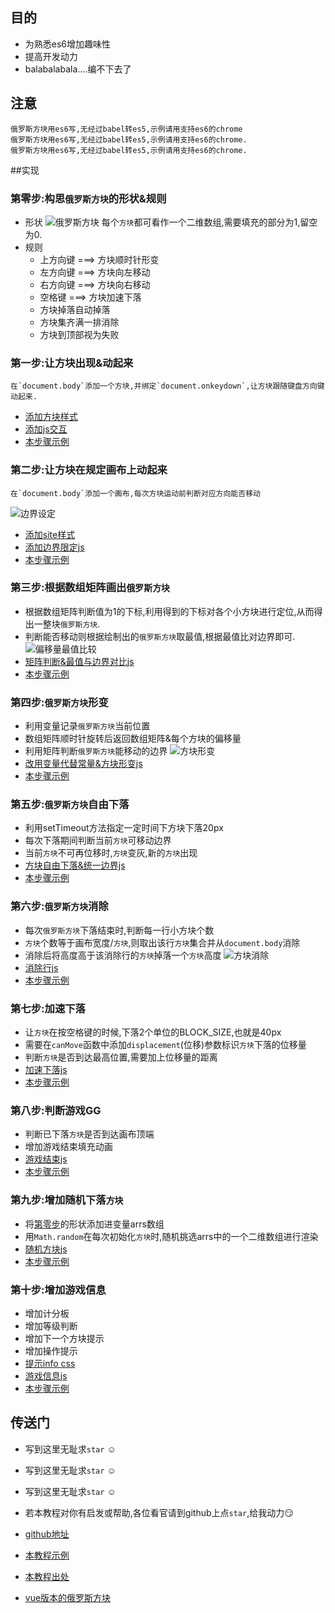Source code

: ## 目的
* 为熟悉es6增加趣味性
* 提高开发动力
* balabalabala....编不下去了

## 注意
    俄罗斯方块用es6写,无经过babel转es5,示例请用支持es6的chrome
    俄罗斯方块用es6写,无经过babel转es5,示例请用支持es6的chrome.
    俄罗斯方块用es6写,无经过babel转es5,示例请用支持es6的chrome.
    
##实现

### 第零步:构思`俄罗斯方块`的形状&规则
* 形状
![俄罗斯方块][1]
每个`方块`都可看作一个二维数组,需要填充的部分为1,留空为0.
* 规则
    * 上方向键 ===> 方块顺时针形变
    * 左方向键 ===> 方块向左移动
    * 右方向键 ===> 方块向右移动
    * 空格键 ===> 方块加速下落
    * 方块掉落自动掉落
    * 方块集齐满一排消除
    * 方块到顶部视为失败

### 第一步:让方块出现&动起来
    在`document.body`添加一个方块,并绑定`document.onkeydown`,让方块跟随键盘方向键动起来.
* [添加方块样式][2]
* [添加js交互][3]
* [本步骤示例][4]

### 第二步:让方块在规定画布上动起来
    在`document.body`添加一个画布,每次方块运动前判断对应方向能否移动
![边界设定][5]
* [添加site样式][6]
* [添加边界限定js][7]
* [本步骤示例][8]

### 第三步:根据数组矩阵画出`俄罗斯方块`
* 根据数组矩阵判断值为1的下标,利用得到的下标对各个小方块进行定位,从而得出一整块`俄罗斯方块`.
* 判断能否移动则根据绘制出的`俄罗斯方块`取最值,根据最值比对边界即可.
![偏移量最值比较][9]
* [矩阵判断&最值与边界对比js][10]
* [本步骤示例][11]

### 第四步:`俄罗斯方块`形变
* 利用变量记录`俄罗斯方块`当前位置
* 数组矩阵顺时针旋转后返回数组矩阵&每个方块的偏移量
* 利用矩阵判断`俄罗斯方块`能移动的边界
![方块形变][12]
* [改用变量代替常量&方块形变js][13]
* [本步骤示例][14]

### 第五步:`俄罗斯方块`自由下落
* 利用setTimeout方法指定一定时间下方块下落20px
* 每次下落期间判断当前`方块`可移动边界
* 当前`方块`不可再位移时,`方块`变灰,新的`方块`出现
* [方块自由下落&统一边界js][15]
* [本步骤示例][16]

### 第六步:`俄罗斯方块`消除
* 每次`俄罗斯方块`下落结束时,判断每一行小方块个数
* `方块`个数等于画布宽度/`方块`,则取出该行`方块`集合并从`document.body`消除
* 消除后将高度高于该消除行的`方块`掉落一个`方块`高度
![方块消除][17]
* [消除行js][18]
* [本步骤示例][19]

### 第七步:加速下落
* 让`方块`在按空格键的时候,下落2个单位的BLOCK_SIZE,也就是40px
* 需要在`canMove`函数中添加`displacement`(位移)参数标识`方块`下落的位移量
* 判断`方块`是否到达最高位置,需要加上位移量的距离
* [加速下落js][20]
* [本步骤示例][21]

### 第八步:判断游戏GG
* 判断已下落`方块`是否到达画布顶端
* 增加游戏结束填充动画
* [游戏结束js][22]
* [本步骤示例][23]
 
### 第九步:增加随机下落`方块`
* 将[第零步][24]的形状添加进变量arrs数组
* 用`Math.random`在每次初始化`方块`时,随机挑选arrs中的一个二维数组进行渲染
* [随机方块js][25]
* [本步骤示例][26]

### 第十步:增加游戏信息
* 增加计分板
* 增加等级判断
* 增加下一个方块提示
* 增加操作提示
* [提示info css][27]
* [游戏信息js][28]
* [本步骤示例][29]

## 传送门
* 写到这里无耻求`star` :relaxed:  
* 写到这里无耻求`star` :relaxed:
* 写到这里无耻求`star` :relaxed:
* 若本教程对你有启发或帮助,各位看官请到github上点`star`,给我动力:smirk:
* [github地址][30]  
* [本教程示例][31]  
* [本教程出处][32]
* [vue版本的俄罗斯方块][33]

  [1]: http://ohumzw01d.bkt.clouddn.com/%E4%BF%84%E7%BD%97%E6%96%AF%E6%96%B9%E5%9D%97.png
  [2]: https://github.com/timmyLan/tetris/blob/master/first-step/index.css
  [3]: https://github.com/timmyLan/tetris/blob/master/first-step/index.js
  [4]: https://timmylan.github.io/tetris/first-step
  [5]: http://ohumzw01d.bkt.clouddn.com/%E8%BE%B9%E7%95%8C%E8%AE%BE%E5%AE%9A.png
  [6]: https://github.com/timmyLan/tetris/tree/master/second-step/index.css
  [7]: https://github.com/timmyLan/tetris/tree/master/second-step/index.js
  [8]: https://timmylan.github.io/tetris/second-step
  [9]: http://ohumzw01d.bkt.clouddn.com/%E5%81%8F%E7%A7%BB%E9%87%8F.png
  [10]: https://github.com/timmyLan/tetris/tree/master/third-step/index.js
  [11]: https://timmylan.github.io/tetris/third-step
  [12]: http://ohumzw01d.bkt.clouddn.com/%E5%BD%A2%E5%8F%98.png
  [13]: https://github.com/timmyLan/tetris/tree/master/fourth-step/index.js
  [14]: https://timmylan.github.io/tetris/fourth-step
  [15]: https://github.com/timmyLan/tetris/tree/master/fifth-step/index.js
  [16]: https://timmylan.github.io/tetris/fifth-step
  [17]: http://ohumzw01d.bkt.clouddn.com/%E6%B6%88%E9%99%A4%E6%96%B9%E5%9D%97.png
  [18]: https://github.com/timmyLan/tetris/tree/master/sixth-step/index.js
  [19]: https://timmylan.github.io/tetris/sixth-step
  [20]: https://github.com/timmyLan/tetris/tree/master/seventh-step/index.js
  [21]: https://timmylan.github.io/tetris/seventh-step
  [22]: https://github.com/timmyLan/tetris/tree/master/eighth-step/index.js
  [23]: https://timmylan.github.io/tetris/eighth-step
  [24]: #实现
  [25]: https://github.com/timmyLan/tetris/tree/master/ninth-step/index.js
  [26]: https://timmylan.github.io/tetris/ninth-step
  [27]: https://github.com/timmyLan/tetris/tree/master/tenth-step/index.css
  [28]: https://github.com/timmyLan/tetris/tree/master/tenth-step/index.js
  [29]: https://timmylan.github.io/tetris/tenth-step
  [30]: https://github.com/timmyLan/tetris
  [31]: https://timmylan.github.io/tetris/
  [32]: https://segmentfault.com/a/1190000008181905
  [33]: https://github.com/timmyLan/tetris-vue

> EXERCISE PROMPT:
An exact copy of the listing is required, with every image removed.

> RESPONSE TO THIS EXERCISE:
Source code

: ## 目的
* 为熟悉es6增加趣味性
* 提高开发动力
* balabalabala....编不下去了

## 注意
    俄罗斯方块用es6写,无经过babel转es5,示例请用支持es6的chrome
    俄罗斯方块用es6写,无经过babel转es5,示例请用支持es6的chrome.
    俄罗斯方块用es6写,无经过babel转es5,示例请用支持es6的chrome.
    
##实现

### 第零步:构思`俄罗斯方块`的形状&规则
* 形状
![俄罗斯方块][1]
每个`方块`都可看作一个二维数组,需要填充的部分为1,留空为0.
* 规则
    * 上方向键 ===> 方块顺时针形变
    * 左方向键 ===> 方块向左移动
    * 右方向键 ===> 方块向右移动
    * 空格键 ===> 方块加速下落
    * 方块掉落自动掉落
    * 方块集齐满一排消除
    * 方块到顶部视为失败

### 第一步:让方块出现&动起来
    在`document.body`添加一个方块,并绑定`document.onkeydown`,让方块跟随键盘方向键动起来.
* [添加方块样式][2]
* [添加js交互][3]
* [本步骤示例][4]

### 第二步:让方块在规定画布上动起来
    在`document.body`添加一个画布,每次方块运动前判断对应方向能否移动
![边界设定][5]
* [添加site样式][6]
* [添加边界限定js][7]
* [本步骤示例][8]

### 第三步:根据数组矩阵画出`俄罗斯方块`
* 根据数组矩阵判断值为1的下标,利用得到的下标对各个小方块进行定位,从而得出一整块`俄罗斯方块`.
* 判断能否移动则根据绘制出的`俄罗斯方块`取最值,根据最值比对边界即可.
![偏移量最值比较][9]
* [矩阵判断&最值与边界对比js][10]
* [本步骤示例][11]

### 第四步:`俄罗斯方块`形变
* 利用变量记录`俄罗斯方块`当前位置
* 数组矩阵顺时针旋转后返回数组矩阵&每个方块的偏移量
* 利用矩阵判断`俄罗斯方块`能移动的边界
![方块形变][12]
* [改用变量代替常量&方块形变js][13]
* [本步骤示例][14]

### 第五步:`俄罗斯方块`自由下落
* 利用setTimeout方法指定一定时间下方块下落20px
* 每次下落期间判断当前`方块`可移动边界
* 当前`方块`不可再位移时,`方块`变灰,新的`方块`出现
* [方块自由下落&统一边界js][15]
* [本步骤示例][16]

### 第六步:`俄罗斯方块`消除
* 每次`俄罗斯方块`下落结束时,判断每一行小方块个数
* `方块`个数等于画布宽度/`方块`,则取出该行`方块`集合并从`document.body`消除
* 消除后将高度高于该消除行的`方块`掉落一个`方块`高度
![方块消除][17]
* [消除行js][18]
* [本步骤示例][19]

### 第七步:加速下落
* 让`方块`在按空格键的时候,下落2个单位的BLOCK_SIZE,也就是40px
* 需要在`canMove`函数中添加`displacement`(位移)参数标识`方块`下落的位移量
* 判断`方块`是否到达最高位置,需要加上位移量的距离
* [加速下落js][20]
* [本步骤示例][21]

### 第八步:判断游戏GG
* 判断已下落`方块`是否到达画布顶端
* 增加游戏结束填充动画
* [游戏结束js][22]
* [本步骤示例][23]
 
### 第九步:增加随机下落`方块`
* 将[第零步][24]的形状添加进变量arrs数组
* 用`Math.random`在每次初始化`方块`时,随机挑选arrs中的一个二维数组进行渲染
* [随机方块js][25]
* [本步骤示例][26]

### 第十步:增加游戏信息
* 增加计分板
* 增加等级判断
* 增加下一个方块提示
* 增加操作提示
* [提示info css][27]
* [游戏信息js][28]
* [本步骤示例][29]

## 传送门
* 写到这里无耻求`star` :relaxed:  
* 写到这里无耻求`star` :relaxed:
* 写到这里无耻求`star` :relaxed:
* 若本教程对你有启发或帮助,各位看官请到github上点`star`,给我动力:smirk:
* [github地址][30]  
* [本教程示例][31]  
* [本教程出处][32]
* [vue版本的俄罗斯方块][33]

  [1]: http://ohumzw01d.bkt.clouddn.com/%E4%BF%84%E7%BD%97%E6%96%AF%E6%96%B9%E5%9D%97.png
  [2]: https://github.com/timmyLan/tetris/blob/master/first-step/index.css
  [3]: https://github.com/timmyLan/tetris/blob/master/first-step/index.js
  [4]: https://timmylan.github.io/tetris/first-step
  [5]: http://ohumzw01d.bkt.clouddn.com/%E8%BE%B9%E7%95%8C%E8%AE%BE%E5%AE%9A.png
  [6]: https://github.com/timmyLan/tetris/tree/master/second-step/index.css
  [7]: https://github.com/timmyLan/tetris/tree/master/second-step/index.js
  [8]: https://timmylan.github.io/tetris/second-step
  [9]: http://ohumzw01d.bkt.clouddn.com/%E5%81%8F%E7%A7%BB%E9%87%8F.png
  [10]: https://github.com/timmyLan/tetris/tree/master/third-step/index.js
  [11]: https://timmylan.github.io/tetris/third-step
  [12]: http://ohumzw01d.bkt.clouddn.com/%E5%BD%A2%E5%8F%98.png
  [13]: https://github.com/timmyLan/tetris/tree/master/fourth-step/index.js
  [14]: https://timmylan.github.io/tetris/fourth-step
  [15]: https://github.com/timmyLan/tetris/tree/master/fifth-step/index.js
  [16]: https://timmylan.github.io/tetris/fifth-step
  [17]: http://ohumzw01d.bkt.clouddn.com/%E6%B6%88%E9%99%A4%E6%96%B9%E5%9D%97.png
  [18]: https://github.com/timmyLan/tetris/tree/master/sixth-step/index.js
  [19]: https://timmylan.github.io/tetris/sixth-step
  [20]: https://github.com/timmyLan/tetris/tree/master/seventh-step/index.js
  [21]: https://timmylan.github.io/tetris/seventh-step
  [22]: https://github.com/timmyLan/tetris/tree/master/eighth-step/index.js
  [23]: https://timmylan.github.io/tetris/eighth-step
  [24]: #实现
  [25]: https://github.com/timmyLan/tetris/tree/master/ninth-step/index.js
  [26]: https://timmylan.github.io/tetris/ninth-step
  [27]: https://github.com/timmyLan/tetris/tree/master/tenth-step/index.css
  [28]: https://github.com/timmyLan/tetris/tree/master/tenth-step/index.js
  [29]: https://timmylan.github.io/tetris/tenth-step
  [30]: https://github.com/timmyLan/tetris
  [31]: https://timmylan.github.io/tetris/
  [32]: https://segmentfault.com/a/1190000008181905
  [33]: https://github.com/timmyLan/tetris-vue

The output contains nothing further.